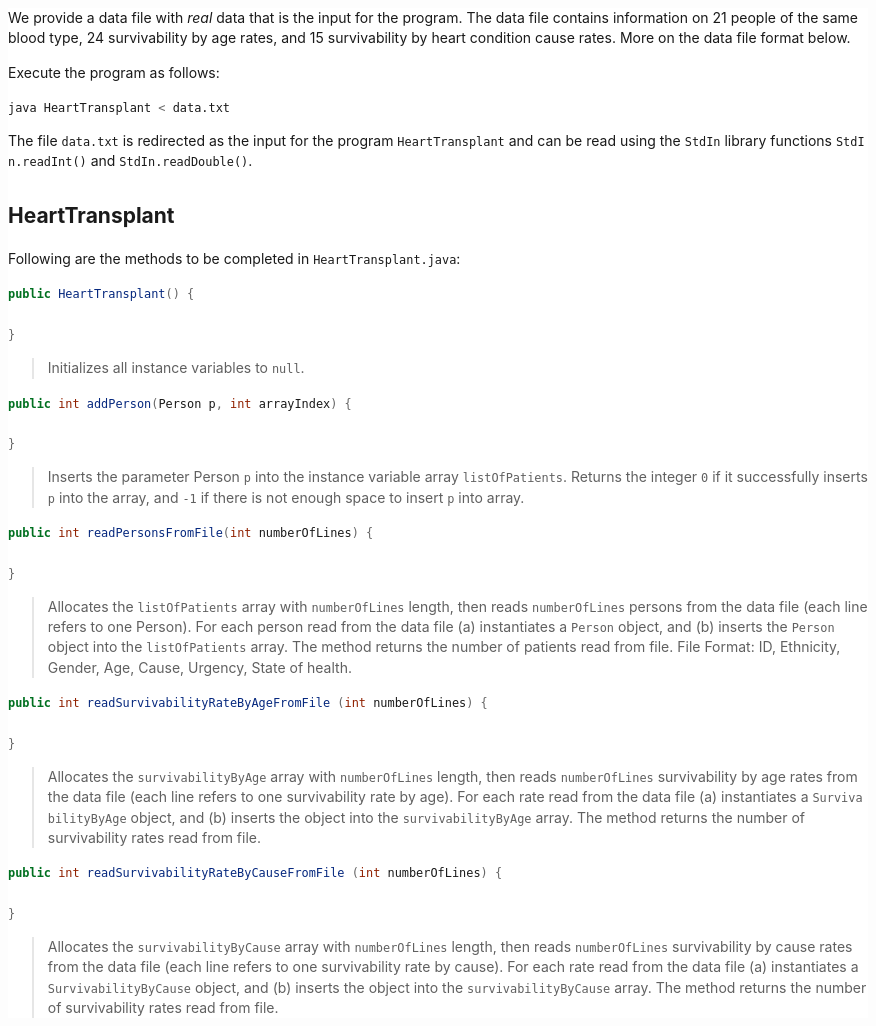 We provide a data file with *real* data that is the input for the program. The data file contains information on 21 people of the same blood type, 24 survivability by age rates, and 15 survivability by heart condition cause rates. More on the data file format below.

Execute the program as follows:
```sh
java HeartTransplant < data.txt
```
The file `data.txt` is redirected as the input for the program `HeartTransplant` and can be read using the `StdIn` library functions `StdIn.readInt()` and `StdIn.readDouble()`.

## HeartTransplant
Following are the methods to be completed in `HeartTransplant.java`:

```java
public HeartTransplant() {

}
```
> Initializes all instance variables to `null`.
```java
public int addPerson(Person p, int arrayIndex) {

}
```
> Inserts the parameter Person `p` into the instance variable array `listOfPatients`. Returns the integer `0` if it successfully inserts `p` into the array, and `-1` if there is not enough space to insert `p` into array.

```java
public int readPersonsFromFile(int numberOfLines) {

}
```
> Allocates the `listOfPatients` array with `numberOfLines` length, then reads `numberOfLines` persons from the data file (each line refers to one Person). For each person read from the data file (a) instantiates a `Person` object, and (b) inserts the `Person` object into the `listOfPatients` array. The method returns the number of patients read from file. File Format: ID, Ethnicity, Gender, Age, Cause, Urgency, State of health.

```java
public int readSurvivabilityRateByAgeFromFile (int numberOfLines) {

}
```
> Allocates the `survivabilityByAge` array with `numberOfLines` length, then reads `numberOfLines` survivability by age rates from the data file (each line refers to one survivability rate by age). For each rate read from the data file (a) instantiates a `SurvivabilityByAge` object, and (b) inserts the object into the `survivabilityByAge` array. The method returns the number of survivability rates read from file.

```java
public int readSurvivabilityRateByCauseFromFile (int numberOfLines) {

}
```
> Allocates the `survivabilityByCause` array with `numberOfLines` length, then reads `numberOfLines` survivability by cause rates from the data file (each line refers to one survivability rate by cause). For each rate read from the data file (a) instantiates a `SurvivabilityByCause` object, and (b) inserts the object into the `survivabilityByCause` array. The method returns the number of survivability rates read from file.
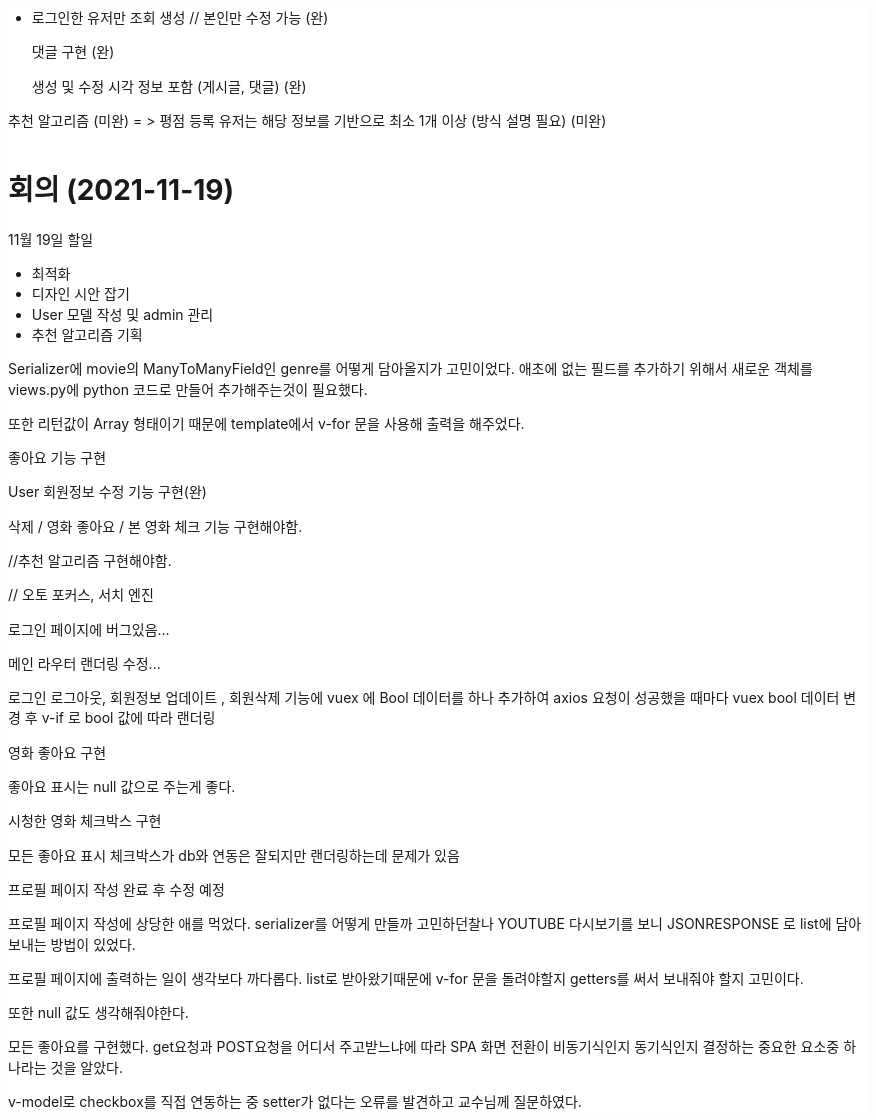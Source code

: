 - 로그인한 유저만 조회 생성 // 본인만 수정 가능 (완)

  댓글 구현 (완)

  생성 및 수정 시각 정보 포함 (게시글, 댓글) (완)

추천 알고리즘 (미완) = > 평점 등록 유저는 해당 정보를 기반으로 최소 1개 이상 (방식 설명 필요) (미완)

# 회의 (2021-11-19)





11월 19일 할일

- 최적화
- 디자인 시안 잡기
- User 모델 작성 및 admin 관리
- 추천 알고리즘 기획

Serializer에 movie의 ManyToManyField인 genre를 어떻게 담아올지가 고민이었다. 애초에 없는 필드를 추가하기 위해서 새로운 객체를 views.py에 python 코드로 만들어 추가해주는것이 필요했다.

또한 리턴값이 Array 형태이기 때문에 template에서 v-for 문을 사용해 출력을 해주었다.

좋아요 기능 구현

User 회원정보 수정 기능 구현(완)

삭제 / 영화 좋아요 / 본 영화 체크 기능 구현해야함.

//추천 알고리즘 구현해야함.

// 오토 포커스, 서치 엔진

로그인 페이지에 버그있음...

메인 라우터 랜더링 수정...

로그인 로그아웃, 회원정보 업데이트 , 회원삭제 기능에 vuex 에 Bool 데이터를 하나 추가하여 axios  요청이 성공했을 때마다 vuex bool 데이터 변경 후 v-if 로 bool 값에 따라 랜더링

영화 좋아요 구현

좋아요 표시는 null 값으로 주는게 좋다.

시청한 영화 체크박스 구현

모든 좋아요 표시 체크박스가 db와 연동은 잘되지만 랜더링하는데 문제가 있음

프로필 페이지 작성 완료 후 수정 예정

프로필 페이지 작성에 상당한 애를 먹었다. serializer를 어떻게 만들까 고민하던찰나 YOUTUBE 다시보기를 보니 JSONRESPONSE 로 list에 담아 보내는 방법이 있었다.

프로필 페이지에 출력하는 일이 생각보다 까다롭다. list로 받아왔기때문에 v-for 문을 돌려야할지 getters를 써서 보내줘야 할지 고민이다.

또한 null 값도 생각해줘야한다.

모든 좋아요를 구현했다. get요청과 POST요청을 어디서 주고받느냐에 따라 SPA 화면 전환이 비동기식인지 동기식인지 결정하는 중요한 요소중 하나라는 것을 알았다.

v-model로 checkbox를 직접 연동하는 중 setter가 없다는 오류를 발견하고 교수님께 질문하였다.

++++++++++++++++++++

Print exactly the lines above, between the one holding "Execute the program" and the one holding "is redirected as", inclusive, and nothing besides.

Execute the program as follows:
```sh
java HeartTransplant < data.txt
```
The file `data.txt` is redirected as the input for the program `HeartTransplant` and can be read using the `StdIn` library functions `StdIn.readInt()` and `StdIn.readDouble()`.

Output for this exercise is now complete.